*** SOURCE DATA Section Begins ***
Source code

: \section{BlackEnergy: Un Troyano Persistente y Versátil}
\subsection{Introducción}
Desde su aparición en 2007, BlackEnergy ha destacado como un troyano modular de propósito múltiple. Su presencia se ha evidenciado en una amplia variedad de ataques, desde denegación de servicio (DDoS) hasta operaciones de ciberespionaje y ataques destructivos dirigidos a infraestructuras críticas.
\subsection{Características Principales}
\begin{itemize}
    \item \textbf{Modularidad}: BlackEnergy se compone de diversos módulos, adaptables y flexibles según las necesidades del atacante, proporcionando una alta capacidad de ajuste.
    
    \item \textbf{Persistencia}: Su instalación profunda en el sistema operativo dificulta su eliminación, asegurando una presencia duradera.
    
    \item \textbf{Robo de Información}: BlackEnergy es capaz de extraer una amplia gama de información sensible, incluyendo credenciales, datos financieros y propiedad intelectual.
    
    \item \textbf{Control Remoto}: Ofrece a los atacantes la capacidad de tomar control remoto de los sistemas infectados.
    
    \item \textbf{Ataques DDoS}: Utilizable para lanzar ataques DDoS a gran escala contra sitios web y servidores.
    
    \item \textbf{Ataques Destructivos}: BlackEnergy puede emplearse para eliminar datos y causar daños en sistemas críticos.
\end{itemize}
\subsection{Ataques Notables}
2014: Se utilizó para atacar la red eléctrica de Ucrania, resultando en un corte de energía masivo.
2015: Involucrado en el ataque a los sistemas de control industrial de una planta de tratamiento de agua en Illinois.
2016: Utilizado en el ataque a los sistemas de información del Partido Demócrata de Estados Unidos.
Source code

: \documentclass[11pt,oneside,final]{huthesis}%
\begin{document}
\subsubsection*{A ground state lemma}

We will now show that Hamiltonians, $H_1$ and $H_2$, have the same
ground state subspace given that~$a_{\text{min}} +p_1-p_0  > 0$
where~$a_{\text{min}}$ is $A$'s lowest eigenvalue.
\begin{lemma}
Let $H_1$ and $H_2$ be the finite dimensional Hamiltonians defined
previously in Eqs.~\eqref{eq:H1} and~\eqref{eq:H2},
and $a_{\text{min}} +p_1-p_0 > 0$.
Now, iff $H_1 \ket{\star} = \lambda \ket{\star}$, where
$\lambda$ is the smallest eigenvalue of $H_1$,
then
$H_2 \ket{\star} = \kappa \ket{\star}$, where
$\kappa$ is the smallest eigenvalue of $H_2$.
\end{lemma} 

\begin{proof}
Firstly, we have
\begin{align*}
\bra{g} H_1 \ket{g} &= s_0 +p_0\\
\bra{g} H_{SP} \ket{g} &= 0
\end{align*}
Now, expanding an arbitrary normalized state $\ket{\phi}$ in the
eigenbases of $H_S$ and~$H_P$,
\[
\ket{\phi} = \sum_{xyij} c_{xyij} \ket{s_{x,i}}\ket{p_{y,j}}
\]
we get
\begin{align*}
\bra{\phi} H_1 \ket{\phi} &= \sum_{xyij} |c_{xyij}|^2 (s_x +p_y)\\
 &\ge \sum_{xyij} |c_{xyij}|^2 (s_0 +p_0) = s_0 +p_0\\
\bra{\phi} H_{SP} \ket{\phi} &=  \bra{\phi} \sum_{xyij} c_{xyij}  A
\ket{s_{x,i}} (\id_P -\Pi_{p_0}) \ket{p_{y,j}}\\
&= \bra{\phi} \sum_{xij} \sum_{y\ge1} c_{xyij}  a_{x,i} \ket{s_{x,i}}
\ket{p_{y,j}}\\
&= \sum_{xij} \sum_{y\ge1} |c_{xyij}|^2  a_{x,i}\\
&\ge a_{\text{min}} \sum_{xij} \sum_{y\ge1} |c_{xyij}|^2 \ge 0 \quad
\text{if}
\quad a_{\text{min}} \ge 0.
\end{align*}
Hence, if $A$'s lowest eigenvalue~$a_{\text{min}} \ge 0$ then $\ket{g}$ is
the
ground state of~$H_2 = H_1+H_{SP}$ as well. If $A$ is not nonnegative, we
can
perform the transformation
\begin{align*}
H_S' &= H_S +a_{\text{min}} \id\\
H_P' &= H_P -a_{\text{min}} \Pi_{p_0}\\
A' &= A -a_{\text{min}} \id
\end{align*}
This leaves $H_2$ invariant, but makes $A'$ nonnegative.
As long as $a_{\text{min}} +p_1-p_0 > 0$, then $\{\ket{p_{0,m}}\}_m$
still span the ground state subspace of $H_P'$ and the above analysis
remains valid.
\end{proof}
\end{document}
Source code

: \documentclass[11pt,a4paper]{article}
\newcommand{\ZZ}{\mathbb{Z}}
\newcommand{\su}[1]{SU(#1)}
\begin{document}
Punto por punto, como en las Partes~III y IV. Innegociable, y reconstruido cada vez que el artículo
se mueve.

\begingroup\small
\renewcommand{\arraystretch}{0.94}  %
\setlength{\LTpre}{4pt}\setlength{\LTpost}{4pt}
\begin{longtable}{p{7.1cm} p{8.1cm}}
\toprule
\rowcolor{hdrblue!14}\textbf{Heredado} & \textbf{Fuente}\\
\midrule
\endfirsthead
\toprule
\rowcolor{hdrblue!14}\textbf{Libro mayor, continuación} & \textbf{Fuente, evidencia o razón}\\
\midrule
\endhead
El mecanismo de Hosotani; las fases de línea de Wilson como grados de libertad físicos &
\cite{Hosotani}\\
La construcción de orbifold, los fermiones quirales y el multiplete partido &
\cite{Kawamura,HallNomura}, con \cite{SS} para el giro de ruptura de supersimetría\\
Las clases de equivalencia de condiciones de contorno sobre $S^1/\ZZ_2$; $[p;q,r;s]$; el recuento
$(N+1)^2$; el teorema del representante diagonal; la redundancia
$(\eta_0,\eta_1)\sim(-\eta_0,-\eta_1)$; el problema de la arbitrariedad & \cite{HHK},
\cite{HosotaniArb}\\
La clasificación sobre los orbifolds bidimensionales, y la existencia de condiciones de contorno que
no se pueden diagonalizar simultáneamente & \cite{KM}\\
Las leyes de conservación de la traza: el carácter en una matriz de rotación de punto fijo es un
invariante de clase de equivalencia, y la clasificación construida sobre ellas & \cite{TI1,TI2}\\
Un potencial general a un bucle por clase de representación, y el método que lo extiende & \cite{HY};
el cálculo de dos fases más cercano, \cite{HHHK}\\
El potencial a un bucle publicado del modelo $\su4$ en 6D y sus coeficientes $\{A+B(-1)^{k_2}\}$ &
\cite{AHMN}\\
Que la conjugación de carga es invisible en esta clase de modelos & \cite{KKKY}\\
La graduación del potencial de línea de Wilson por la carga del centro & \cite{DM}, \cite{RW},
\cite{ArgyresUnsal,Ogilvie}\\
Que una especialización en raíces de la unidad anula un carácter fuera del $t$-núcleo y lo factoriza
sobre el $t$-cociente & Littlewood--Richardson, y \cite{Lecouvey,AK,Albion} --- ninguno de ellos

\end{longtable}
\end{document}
*** SOURCE DATA Section Ends ***
- [PROBLEM TO WORK ON]: Reproduce the whole listing verbatim, leaving every line as it was.

- [EXERCISE OUTPUT]:
Source code

: \section{BlackEnergy: Un Troyano Persistente y Versátil}
\subsection{Introducción}
Desde su aparición en 2007, BlackEnergy ha destacado como un troyano modular de propósito múltiple. Su presencia se ha evidenciado en una amplia variedad de ataques, desde denegación de servicio (DDoS) hasta operaciones de ciberespionaje y ataques destructivos dirigidos a infraestructuras críticas.
\subsection{Características Principales}
\begin{itemize}
    \item \textbf{Modularidad}: BlackEnergy se compone de diversos módulos, adaptables y flexibles según las necesidades del atacante, proporcionando una alta capacidad de ajuste.
    
    \item \textbf{Persistencia}: Su instalación profunda en el sistema operativo dificulta su eliminación, asegurando una presencia duradera.
    
    \item \textbf{Robo de Información}: BlackEnergy es capaz de extraer una amplia gama de información sensible, incluyendo credenciales, datos financieros y propiedad intelectual.
    
    \item \textbf{Control Remoto}: Ofrece a los atacantes la capacidad de tomar control remoto de los sistemas infectados.
    
    \item \textbf{Ataques DDoS}: Utilizable para lanzar ataques DDoS a gran escala contra sitios web y servidores.
    
    \item \textbf{Ataques Destructivos}: BlackEnergy puede emplearse para eliminar datos y causar daños en sistemas críticos.
\end{itemize}
\subsection{Ataques Notables}
2014: Se utilizó para atacar la red eléctrica de Ucrania, resultando en un corte de energía masivo.
2015: Involucrado en el ataque a los sistemas de control industrial de una planta de tratamiento de agua en Illinois.
2016: Utilizado en el ataque a los sistemas de información del Partido Demócrata de Estados Unidos.
Source code

: \documentclass[11pt,oneside,final]{huthesis}%
\begin{document}
\subsubsection*{A ground state lemma}

We will now show that Hamiltonians, $H_1$ and $H_2$, have the same
ground state subspace given that~$a_{\text{min}} +p_1-p_0  > 0$
where~$a_{\text{min}}$ is $A$'s lowest eigenvalue.
\begin{lemma}
Let $H_1$ and $H_2$ be the finite dimensional Hamiltonians defined
previously in Eqs.~\eqref{eq:H1} and~\eqref{eq:H2},
and $a_{\text{min}} +p_1-p_0 > 0$.
Now, iff $H_1 \ket{\star} = \lambda \ket{\star}$, where
$\lambda$ is the smallest eigenvalue of $H_1$,
then
$H_2 \ket{\star} = \kappa \ket{\star}$, where
$\kappa$ is the smallest eigenvalue of $H_2$.
\end{lemma} 

\begin{proof}
Firstly, we have
\begin{align*}
\bra{g} H_1 \ket{g} &= s_0 +p_0\\
\bra{g} H_{SP} \ket{g} &= 0
\end{align*}
Now, expanding an arbitrary normalized state $\ket{\phi}$ in the
eigenbases of $H_S$ and~$H_P$,
\[
\ket{\phi} = \sum_{xyij} c_{xyij} \ket{s_{x,i}}\ket{p_{y,j}}
\]
we get
\begin{align*}
\bra{\phi} H_1 \ket{\phi} &= \sum_{xyij} |c_{xyij}|^2 (s_x +p_y)\\
 &\ge \sum_{xyij} |c_{xyij}|^2 (s_0 +p_0) = s_0 +p_0\\
\bra{\phi} H_{SP} \ket{\phi} &=  \bra{\phi} \sum_{xyij} c_{xyij}  A
\ket{s_{x,i}} (\id_P -\Pi_{p_0}) \ket{p_{y,j}}\\
&= \bra{\phi} \sum_{xij} \sum_{y\ge1} c_{xyij}  a_{x,i} \ket{s_{x,i}}
\ket{p_{y,j}}\\
&= \sum_{xij} \sum_{y\ge1} |c_{xyij}|^2  a_{x,i}\\
&\ge a_{\text{min}} \sum_{xij} \sum_{y\ge1} |c_{xyij}|^2 \ge 0 \quad
\text{if}
\quad a_{\text{min}} \ge 0.
\end{align*}
Hence, if $A$'s lowest eigenvalue~$a_{\text{min}} \ge 0$ then $\ket{g}$ is
the
ground state of~$H_2 = H_1+H_{SP}$ as well. If $A$ is not nonnegative, we
can
perform the transformation
\begin{align*}
H_S' &= H_S +a_{\text{min}} \id\\
H_P' &= H_P -a_{\text{min}} \Pi_{p_0}\\
A' &= A -a_{\text{min}} \id
\end{align*}
This leaves $H_2$ invariant, but makes $A'$ nonnegative.
As long as $a_{\text{min}} +p_1-p_0 > 0$, then $\{\ket{p_{0,m}}\}_m$
still span the ground state subspace of $H_P'$ and the above analysis
remains valid.
\end{proof}
\end{document}
Source code

: \documentclass[11pt,a4paper]{article}
\newcommand{\ZZ}{\mathbb{Z}}
\newcommand{\su}[1]{SU(#1)}
\begin{document}
Punto por punto, como en las Partes~III y IV. Innegociable, y reconstruido cada vez que el artículo
se mueve.

\begingroup\small
\renewcommand{\arraystretch}{0.94}  %
\setlength{\LTpre}{4pt}\setlength{\LTpost}{4pt}
\begin{longtable}{p{7.1cm} p{8.1cm}}
\toprule
\rowcolor{hdrblue!14}\textbf{Heredado} & \textbf{Fuente}\\
\midrule
\endfirsthead
\toprule
\rowcolor{hdrblue!14}\textbf{Libro mayor, continuación} & \textbf{Fuente, evidencia o razón}\\
\midrule
\endhead
El mecanismo de Hosotani; las fases de línea de Wilson como grados de libertad físicos &
\cite{Hosotani}\\
La construcción de orbifold, los fermiones quirales y el multiplete partido &
\cite{Kawamura,HallNomura}, con \cite{SS} para el giro de ruptura de supersimetría\\
Las clases de equivalencia de condiciones de contorno sobre $S^1/\ZZ_2$; $[p;q,r;s]$; el recuento
$(N+1)^2$; el teorema del representante diagonal; la redundancia
$(\eta_0,\eta_1)\sim(-\eta_0,-\eta_1)$; el problema de la arbitrariedad & \cite{HHK},
\cite{HosotaniArb}\\
La clasificación sobre los orbifolds bidimensionales, y la existencia de condiciones de contorno que
no se pueden diagonalizar simultáneamente & \cite{KM}\\
Las leyes de conservación de la traza: el carácter en una matriz de rotación de punto fijo es un
invariante de clase de equivalencia, y la clasificación construida sobre ellas & \cite{TI1,TI2}\\
Un potencial general a un bucle por clase de representación, y el método que lo extiende & \cite{HY};
el cálculo de dos fases más cercano, \cite{HHHK}\\
El potencial a un bucle publicado del modelo $\su4$ en 6D y sus coeficientes $\{A+B(-1)^{k_2}\}$ &
\cite{AHMN}\\
Que la conjugación de carga es invisible en esta clase de modelos & \cite{KKKY}\\
La graduación del potencial de línea de Wilson por la carga del centro & \cite{DM}, \cite{RW},
\cite{ArgyresUnsal,Ogilvie}\\
Que una especialización en raíces de la unidad anula un carácter fuera del $t$-núcleo y lo factoriza
sobre el $t$-cociente & Littlewood--Richardson, y \cite{Lecouvey,AK,Albion} --- ninguno de ellos

\end{longtable}
\end{document}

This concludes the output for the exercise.